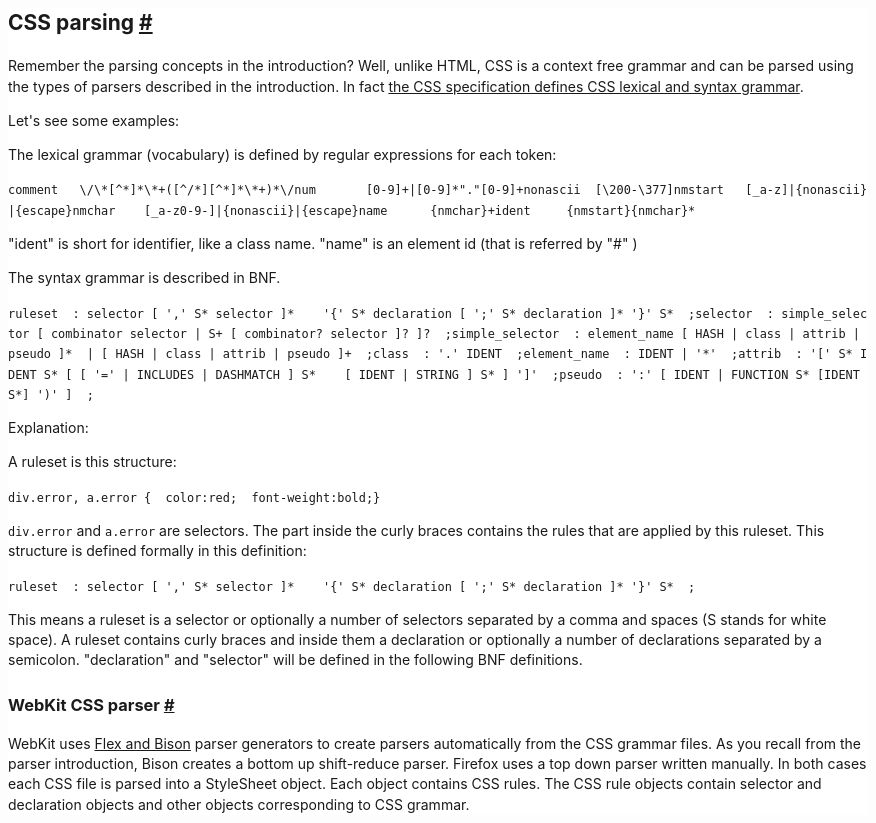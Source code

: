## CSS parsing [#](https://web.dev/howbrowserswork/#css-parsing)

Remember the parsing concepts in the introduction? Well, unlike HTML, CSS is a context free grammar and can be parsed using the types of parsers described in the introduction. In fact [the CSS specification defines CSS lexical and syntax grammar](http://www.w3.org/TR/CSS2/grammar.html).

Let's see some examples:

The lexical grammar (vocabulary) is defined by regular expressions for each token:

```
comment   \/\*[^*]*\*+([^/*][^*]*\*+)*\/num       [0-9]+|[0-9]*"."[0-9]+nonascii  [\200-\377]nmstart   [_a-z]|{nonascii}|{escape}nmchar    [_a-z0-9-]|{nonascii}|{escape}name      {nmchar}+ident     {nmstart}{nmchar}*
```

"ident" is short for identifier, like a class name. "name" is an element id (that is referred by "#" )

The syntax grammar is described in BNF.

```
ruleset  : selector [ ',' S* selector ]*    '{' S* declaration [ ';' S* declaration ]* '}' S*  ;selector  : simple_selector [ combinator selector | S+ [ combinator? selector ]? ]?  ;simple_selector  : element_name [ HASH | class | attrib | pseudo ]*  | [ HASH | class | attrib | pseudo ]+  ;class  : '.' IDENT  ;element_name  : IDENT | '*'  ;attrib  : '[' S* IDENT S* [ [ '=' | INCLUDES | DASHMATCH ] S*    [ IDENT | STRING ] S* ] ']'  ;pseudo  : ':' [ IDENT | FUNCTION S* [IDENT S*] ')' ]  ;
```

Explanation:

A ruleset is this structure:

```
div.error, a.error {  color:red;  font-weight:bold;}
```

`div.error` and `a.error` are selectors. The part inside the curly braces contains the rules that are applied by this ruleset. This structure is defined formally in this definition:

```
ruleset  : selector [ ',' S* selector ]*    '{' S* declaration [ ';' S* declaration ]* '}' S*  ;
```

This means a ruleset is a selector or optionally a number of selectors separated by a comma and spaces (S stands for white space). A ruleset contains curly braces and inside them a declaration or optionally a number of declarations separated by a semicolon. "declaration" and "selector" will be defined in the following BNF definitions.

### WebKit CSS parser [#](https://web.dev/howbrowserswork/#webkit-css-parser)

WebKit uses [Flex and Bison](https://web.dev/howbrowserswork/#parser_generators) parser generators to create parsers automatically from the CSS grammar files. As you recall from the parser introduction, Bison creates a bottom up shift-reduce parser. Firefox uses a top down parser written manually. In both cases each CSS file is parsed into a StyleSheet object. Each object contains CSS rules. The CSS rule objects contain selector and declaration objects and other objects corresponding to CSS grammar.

### What you need to do
Transcribe the records above exactly, beginning at the line that contains "Remember the parsing" and ending with the line that contains "is short for", both included, and nothing else.

### Task response
Remember the parsing concepts in the introduction? Well, unlike HTML, CSS is a context free grammar and can be parsed using the types of parsers described in the introduction. In fact [the CSS specification defines CSS lexical and syntax grammar](http://www.w3.org/TR/CSS2/grammar.html).

Let's see some examples:

The lexical grammar (vocabulary) is defined by regular expressions for each token:

```
comment   \/\*[^*]*\*+([^/*][^*]*\*+)*\/num       [0-9]+|[0-9]*"."[0-9]+nonascii  [\200-\377]nmstart   [_a-z]|{nonascii}|{escape}nmchar    [_a-z0-9-]|{nonascii}|{escape}name      {nmchar}+ident     {nmstart}{nmchar}*
```

"ident" is short for identifier, like a class name. "name" is an element id (that is referred by "#" )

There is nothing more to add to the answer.